■ Your task:
The data that follows is to be given again, exactly as written.

■ Data to examine:
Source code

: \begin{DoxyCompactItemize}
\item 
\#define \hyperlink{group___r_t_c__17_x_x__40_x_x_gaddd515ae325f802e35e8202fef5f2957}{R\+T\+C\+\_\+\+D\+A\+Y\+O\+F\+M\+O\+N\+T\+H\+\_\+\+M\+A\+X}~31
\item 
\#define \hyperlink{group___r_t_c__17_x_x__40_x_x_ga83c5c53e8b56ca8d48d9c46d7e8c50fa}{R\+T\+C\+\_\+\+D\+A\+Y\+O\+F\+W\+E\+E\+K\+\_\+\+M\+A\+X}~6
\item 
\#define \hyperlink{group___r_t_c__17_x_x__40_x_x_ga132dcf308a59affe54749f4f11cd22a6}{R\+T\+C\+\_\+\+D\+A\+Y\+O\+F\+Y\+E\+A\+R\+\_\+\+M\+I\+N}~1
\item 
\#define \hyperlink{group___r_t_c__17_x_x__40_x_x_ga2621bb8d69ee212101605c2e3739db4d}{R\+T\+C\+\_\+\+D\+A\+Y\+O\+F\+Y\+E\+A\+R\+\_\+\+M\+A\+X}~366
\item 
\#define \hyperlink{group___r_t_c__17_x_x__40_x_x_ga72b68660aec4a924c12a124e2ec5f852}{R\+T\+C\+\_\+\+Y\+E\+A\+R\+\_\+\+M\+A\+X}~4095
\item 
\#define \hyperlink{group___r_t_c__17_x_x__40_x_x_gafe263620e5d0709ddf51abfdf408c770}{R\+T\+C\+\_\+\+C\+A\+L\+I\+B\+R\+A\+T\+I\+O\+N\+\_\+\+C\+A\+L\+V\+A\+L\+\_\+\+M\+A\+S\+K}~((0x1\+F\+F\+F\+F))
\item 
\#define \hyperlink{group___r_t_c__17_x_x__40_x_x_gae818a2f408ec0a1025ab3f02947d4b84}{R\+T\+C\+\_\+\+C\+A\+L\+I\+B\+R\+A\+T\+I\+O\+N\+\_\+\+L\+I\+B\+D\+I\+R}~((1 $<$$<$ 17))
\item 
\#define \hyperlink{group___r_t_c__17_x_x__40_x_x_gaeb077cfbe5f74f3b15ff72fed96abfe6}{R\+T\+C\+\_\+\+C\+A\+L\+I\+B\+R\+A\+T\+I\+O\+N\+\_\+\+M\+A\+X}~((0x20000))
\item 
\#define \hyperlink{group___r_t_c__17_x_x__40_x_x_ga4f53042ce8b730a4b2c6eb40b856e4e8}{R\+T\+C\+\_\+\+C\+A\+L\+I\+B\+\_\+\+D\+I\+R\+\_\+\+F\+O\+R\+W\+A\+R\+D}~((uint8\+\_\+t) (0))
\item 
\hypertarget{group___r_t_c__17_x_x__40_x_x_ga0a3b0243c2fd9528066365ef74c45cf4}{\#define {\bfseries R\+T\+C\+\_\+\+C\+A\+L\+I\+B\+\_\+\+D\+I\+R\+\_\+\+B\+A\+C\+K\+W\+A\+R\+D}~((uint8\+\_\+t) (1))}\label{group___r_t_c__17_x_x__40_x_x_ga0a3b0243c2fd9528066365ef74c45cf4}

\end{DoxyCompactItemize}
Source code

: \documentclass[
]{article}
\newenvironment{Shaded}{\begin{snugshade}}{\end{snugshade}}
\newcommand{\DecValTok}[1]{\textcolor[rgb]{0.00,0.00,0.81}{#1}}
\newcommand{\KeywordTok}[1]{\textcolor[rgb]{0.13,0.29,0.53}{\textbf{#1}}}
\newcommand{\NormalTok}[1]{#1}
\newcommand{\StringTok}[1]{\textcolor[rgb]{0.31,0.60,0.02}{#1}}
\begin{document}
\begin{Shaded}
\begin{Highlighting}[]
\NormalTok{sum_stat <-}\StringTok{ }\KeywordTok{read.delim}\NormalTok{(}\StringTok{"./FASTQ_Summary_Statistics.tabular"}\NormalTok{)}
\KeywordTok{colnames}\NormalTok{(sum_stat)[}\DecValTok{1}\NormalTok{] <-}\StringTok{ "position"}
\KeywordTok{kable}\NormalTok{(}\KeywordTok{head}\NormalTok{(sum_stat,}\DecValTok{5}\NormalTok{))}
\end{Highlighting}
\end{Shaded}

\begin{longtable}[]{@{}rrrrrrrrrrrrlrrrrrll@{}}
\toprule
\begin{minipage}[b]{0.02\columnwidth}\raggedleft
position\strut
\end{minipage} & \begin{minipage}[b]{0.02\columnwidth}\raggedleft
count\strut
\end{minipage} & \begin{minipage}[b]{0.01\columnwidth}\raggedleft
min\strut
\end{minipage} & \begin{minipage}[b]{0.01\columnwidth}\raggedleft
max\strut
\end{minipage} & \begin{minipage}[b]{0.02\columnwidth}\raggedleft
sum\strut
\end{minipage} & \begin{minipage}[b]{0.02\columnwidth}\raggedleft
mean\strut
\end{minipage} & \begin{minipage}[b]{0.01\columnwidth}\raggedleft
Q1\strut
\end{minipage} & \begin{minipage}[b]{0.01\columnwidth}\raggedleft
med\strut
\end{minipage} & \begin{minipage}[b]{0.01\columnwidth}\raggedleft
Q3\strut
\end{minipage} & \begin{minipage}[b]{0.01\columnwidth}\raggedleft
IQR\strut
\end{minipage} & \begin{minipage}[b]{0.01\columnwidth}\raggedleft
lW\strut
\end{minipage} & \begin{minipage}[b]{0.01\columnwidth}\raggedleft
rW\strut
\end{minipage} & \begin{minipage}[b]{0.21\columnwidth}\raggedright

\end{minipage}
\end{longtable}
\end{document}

■ Answer section:
Source code

: \begin{DoxyCompactItemize}
\item 
\#define \hyperlink{group___r_t_c__17_x_x__40_x_x_gaddd515ae325f802e35e8202fef5f2957}{R\+T\+C\+\_\+\+D\+A\+Y\+O\+F\+M\+O\+N\+T\+H\+\_\+\+M\+A\+X}~31
\item 
\#define \hyperlink{group___r_t_c__17_x_x__40_x_x_ga83c5c53e8b56ca8d48d9c46d7e8c50fa}{R\+T\+C\+\_\+\+D\+A\+Y\+O\+F\+W\+E\+E\+K\+\_\+\+M\+A\+X}~6
\item 
\#define \hyperlink{group___r_t_c__17_x_x__40_x_x_ga132dcf308a59affe54749f4f11cd22a6}{R\+T\+C\+\_\+\+D\+A\+Y\+O\+F\+Y\+E\+A\+R\+\_\+\+M\+I\+N}~1
\item 
\#define \hyperlink{group___r_t_c__17_x_x__40_x_x_ga2621bb8d69ee212101605c2e3739db4d}{R\+T\+C\+\_\+\+D\+A\+Y\+O\+F\+Y\+E\+A\+R\+\_\+\+M\+A\+X}~366
\item 
\#define \hyperlink{group___r_t_c__17_x_x__40_x_x_ga72b68660aec4a924c12a124e2ec5f852}{R\+T\+C\+\_\+\+Y\+E\+A\+R\+\_\+\+M\+A\+X}~4095
\item 
\#define \hyperlink{group___r_t_c__17_x_x__40_x_x_gafe263620e5d0709ddf51abfdf408c770}{R\+T\+C\+\_\+\+C\+A\+L\+I\+B\+R\+A\+T\+I\+O\+N\+\_\+\+C\+A\+L\+V\+A\+L\+\_\+\+M\+A\+S\+K}~((0x1\+F\+F\+F\+F))
\item 
\#define \hyperlink{group___r_t_c__17_x_x__40_x_x_gae818a2f408ec0a1025ab3f02947d4b84}{R\+T\+C\+\_\+\+C\+A\+L\+I\+B\+R\+A\+T\+I\+O\+N\+\_\+\+L\+I\+B\+D\+I\+R}~((1 $<$$<$ 17))
\item 
\#define \hyperlink{group___r_t_c__17_x_x__40_x_x_gaeb077cfbe5f74f3b15ff72fed96abfe6}{R\+T\+C\+\_\+\+C\+A\+L\+I\+B\+R\+A\+T\+I\+O\+N\+\_\+\+M\+A\+X}~((0x20000))
\item 
\#define \hyperlink{group___r_t_c__17_x_x__40_x_x_ga4f53042ce8b730a4b2c6eb40b856e4e8}{R\+T\+C\+\_\+\+C\+A\+L\+I\+B\+\_\+\+D\+I\+R\+\_\+\+F\+O\+R\+W\+A\+R\+D}~((uint8\+\_\+t) (0))
\item 
\hypertarget{group___r_t_c__17_x_x__40_x_x_ga0a3b0243c2fd9528066365ef74c45cf4}{\#define {\bfseries R\+T\+C\+\_\+\+C\+A\+L\+I\+B\+\_\+\+D\+I\+R\+\_\+\+B\+A\+C\+K\+W\+A\+R\+D}~((uint8\+\_\+t) (1))}\label{group___r_t_c__17_x_x__40_x_x_ga0a3b0243c2fd9528066365ef74c45cf4}

\end{DoxyCompactItemize}
Source code

: \documentclass[
]{article}
\newenvironment{Shaded}{\begin{snugshade}}{\end{snugshade}}
\newcommand{\DecValTok}[1]{\textcolor[rgb]{0.00,0.00,0.81}{#1}}
\newcommand{\KeywordTok}[1]{\textcolor[rgb]{0.13,0.29,0.53}{\textbf{#1}}}
\newcommand{\NormalTok}[1]{#1}
\newcommand{\StringTok}[1]{\textcolor[rgb]{0.31,0.60,0.02}{#1}}
\begin{document}
\begin{Shaded}
\begin{Highlighting}[]
\NormalTok{sum_stat <-}\StringTok{ }\KeywordTok{read.delim}\NormalTok{(}\StringTok{"./FASTQ_Summary_Statistics.tabular"}\NormalTok{)}
\KeywordTok{colnames}\NormalTok{(sum_stat)[}\DecValTok{1}\NormalTok{] <-}\StringTok{ "position"}
\KeywordTok{kable}\NormalTok{(}\KeywordTok{head}\NormalTok{(sum_stat,}\DecValTok{5}\NormalTok{))}
\end{Highlighting}
\end{Shaded}

\begin{longtable}[]{@{}rrrrrrrrrrrrlrrrrrll@{}}
\toprule
\begin{minipage}[b]{0.02\columnwidth}\raggedleft
position\strut
\end{minipage} & \begin{minipage}[b]{0.02\columnwidth}\raggedleft
count\strut
\end{minipage} & \begin{minipage}[b]{0.01\columnwidth}\raggedleft
min\strut
\end{minipage} & \begin{minipage}[b]{0.01\columnwidth}\raggedleft
max\strut
\end{minipage} & \begin{minipage}[b]{0.02\columnwidth}\raggedleft
sum\strut
\end{minipage} & \begin{minipage}[b]{0.02\columnwidth}\raggedleft
mean\strut
\end{minipage} & \begin{minipage}[b]{0.01\columnwidth}\raggedleft
Q1\strut
\end{minipage} & \begin{minipage}[b]{0.01\columnwidth}\raggedleft
med\strut
\end{minipage} & \begin{minipage}[b]{0.01\columnwidth}\raggedleft
Q3\strut
\end{minipage} & \begin{minipage}[b]{0.01\columnwidth}\raggedleft
IQR\strut
\end{minipage} & \begin{minipage}[b]{0.01\columnwidth}\raggedleft
lW\strut
\end{minipage} & \begin{minipage}[b]{0.01\columnwidth}\raggedleft
rW\strut
\end{minipage} & \begin{minipage}[b]{0.21\columnwidth}\raggedright

\end{minipage}
\end{longtable}
\end{document}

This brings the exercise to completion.